The right to offend – 14 Apr 2023

JUDGEMENTS that are of consequence to a society`s evolution do not always involve contemporary politics, though they may in time impact how politics is done.

Precisely such a landmark judgement was handed down by a two-judge Supreme Court bench on Wednesday in a case involving Pemra`s punitive actions against a TV channel`s drama serial in 2020. The regulator had axed the serial after receiving complaints from citizens decrying it as immoral and against cultural values, but the Sindh High Court had struck down the ban on appeal, leading to Pemra`s petitioning the Supreme Court against the decision. Dismissing the petition, the bench held that the Pemra law envisaged a two-tier regulatory system in which citizens` complaints were to be first reviewed by the Councils of Complaints, a step that in the instant case was wrongly omitted. However, the most consequential part of the verdict addressed the principles that must act as a guide while regulating media content.

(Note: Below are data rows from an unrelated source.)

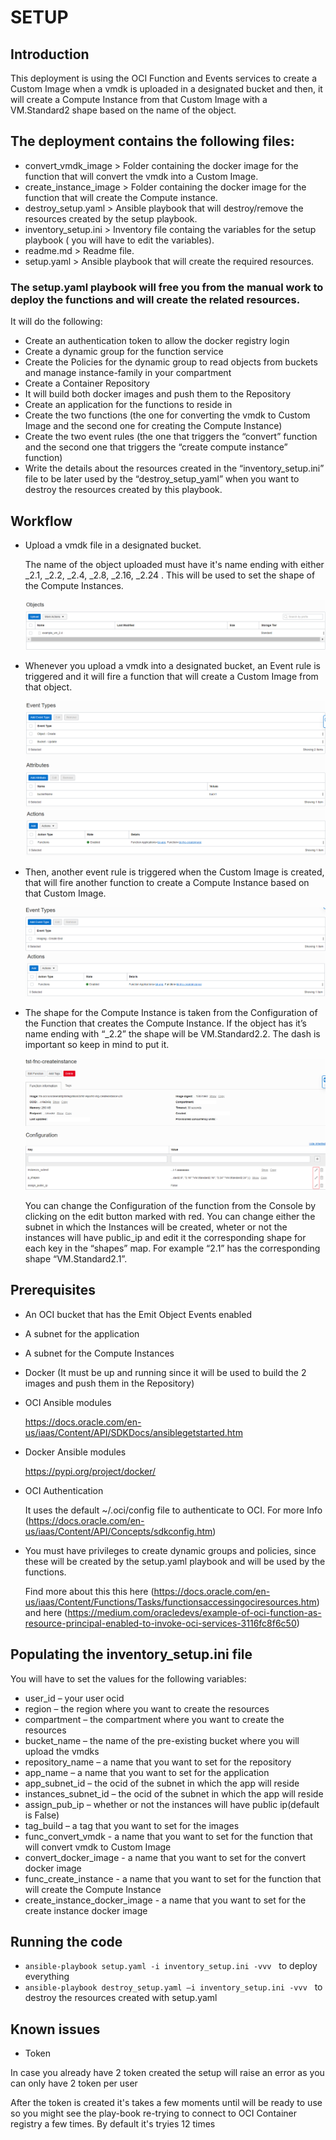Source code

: # SETUP

## Introduction

This deployment is using the OCI Function and Events services to create a Custom Image when a vmdk is uploaded in a designated bucket and then, it will create a Compute Instance from that Custom Image with a VM.Standard2 shape based on the name of the object.

## The deployment contains the following files:

 - convert_vmdk_image > Folder containing the docker image for the function that will convert the vmdk into a Custom Image.
 - create_instance_image > Folder containing the docker image for the function that will create the Compute instance.
 - destroy_setup.yaml > Ansible playbook that will destroy/remove the resources created by the setup playbook.
 - inventory_setup.ini > Inventory file containg the variables for the setup playbook ( you will have to edit the variables).
 - readme.md > Readme file.
 - setup.yaml > Ansible playbook that will create the required resources.


### The setup.yaml playbook will free you from the manual work to deploy the functions and will create the related resources.
It will do the following:

 - Create an authentication token to allow the docker registry login
 - Create a dynamic group for the function service
 - Create the Policies for the dynamic group to read objects from buckets and manage instance-family in your compartment
 - Create a Container Repository
 - It will build both docker images and push them to the Repository
 - Create an application for the functions to reside in
 - Create the two functions (the one for converting the vmdk to Custom Image and the second one for creating the Compute Instance)
 - Create the two event rules (the one that triggers the “convert” function and the second one that triggers the “create compute instance” function)
 - Write the details about the resources created in the “inventory_setup.ini” file to be later used by the “destroy_setup_yaml” when you want to destroy the resources created by this playbook.


## Workflow

 - Upload a vmdk file in a designated bucket.

   The name of the object uploaded must have it's name ending with either _2.1, _2.2, _2.4, _2.8, _2.16, _2.24 . This will be used to set the shape of the Compute Instances.

   ![](./images/ObjectUploaded.png)


 - Whenever you upload a vmdk into a designated bucket, an Event rule is triggered and it will fire a function that will create a Custom Image from that object.
   
   ![](./images/Event1matching.png)
   ![](./images/Event1Actions.png)


 - Then, another event rule is triggered when the Custom Image is created, that will fire another function to create a Compute Instance based on that Custom Image.

   ![](./images/Event2matching.png)
   ![](./images/Event2Actions.png)


 - The shape for the Compute Instance is taken from the Configuration of the Function that creates the Compute Instance. If the object has it’s name ending with “_2.2” the shape will be VM.Standard2.2. The dash is important so keep in mind to put it.

   ![](./images/CreateInstanceConfig.png)

    You can change the Configuration of the function from the Console by clicking on the edit button marked with red. You can change either the subnet in which the Instances will be created, wheter or not the instances will have public_ip and edit it the corresponding shape for each key in the “shapes” map. For example “2.1” has the corresponding shape “VM.Standard2.1”.



## Prerequisites
 - An OCI bucket that has the Emit Object Events enabled

 - A subnet for the application

 - A subnet for the Compute Instances

 - Docker (It must be up and running since it will be used to build the 2 images and push them in the Repository)

 - OCI Ansible modules

   https://docs.oracle.com/en-us/iaas/Content/API/SDKDocs/ansiblegetstarted.htm

 - Docker Ansible modules
   
   https://pypi.org/project/docker/

 - OCI Authentication
   
   It uses the default ~/.oci/config file to authenticate to OCI. For more Info (https://docs.oracle.com/en-us/iaas/Content/API/Concepts/sdkconfig.htm)

 - You must have privileges to create dynamic groups and policies, since these will be created by the setup.yaml playbook and will be used by the functions.
 
   Find more about this this here (https://docs.oracle.com/en-us/iaas/Content/Functions/Tasks/functionsaccessingociresources.htm) and here (https://medium.com/oracledevs/example-of-oci-function-as-resource-principal-enabled-to-invoke-oci-services-3116fc8f6c50)



## Populating the inventory_setup.ini file
You will have to set the values for the following variables:
 - user_id – your user ocid
 - region – the region where you want to create the resources
 - compartment – the compartment where you want to create the resources
 - bucket_name – the name of the pre-existing bucket where you will upload the vmdks
 - repository_name – a name that you want to set for the repository
 - app_name – a name that you want to set for the application
 - app_subnet_id – the ocid of the subnet in which the app will reside
 - instances_subnet_id – the ocid of the subnet in which the app will reside
 - assign_pub_ip – whether or not the instances will have public ip(default is False)
 - tag_build – a tag that you want to set for the images
 - func_convert_vmdk - a name that you want to set for the function that will convert vmdk to Custom Image
 - convert_docker_image - a name that you want to set for the convert docker image
 - func_create_instance - a name that you want to set for the function that will create the Compute Instance
 - create_instance_docker_image - a name that you want to set for the create instance docker image


## Running the code

 - `ansible-playbook setup.yaml -i inventory_setup.ini -vvv`   to deploy everything
 - `ansible-playbook destroy_setup.yaml –i inventory_setup.ini -vvv`   to destroy the resources created with setup.yaml

## Known issues

- Token

In case you already have 2 token created the setup will raise an error as you can only have 2 token per user

After the token is created it's takes a few moments until will be ready to use so you might
see the play-book re-trying to connect to OCI Container registry a few times.
By default it's tryies 12 times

As a society, our propensity to be offended by others`lifestyle choices and beliefs is a threat to the fundamental rights of many fellow citizens. Indeed, encouraged by dubious guardians of morality, this self-righteousness has sometimes led to terrible acts of violence. It has also been an obstacle to the creative arts as a means of spreading awareness of various social ills, and in squarely addressing urgent national issues such as family planning. In a judgement all the more remarkable against this backdrop, the Supreme Court points out that tolerance `does not necessarily imply agreement with or endorsement of the opinions or beliefs of others; rather, it is about respecting their right to hold those beliefs and coexist peacefully`. Freedom of expression is the vehicle whereby tolerance is instilled in society; in fact, says the verdict, it `helps actualise other fundamental rights`. Restrictions on the freedom of expression must therefore be `interpreted strictly and narrowly`; decency is a standard of tolerance, not taste. Perhaps most significantly, the verdict holds that information or ideas `which offend, shock or disturb the state or any other sector of the population` are equally protected. This is as impassioned a defence of the freedom of expression as John Milton`s famed pamphlet on the subject published in 1644, in which he so memorably said: `I cannot praise a fugitive and cloister`d virtue, unexercis`d & unbreath`d, that never sallies out and sees her adversary.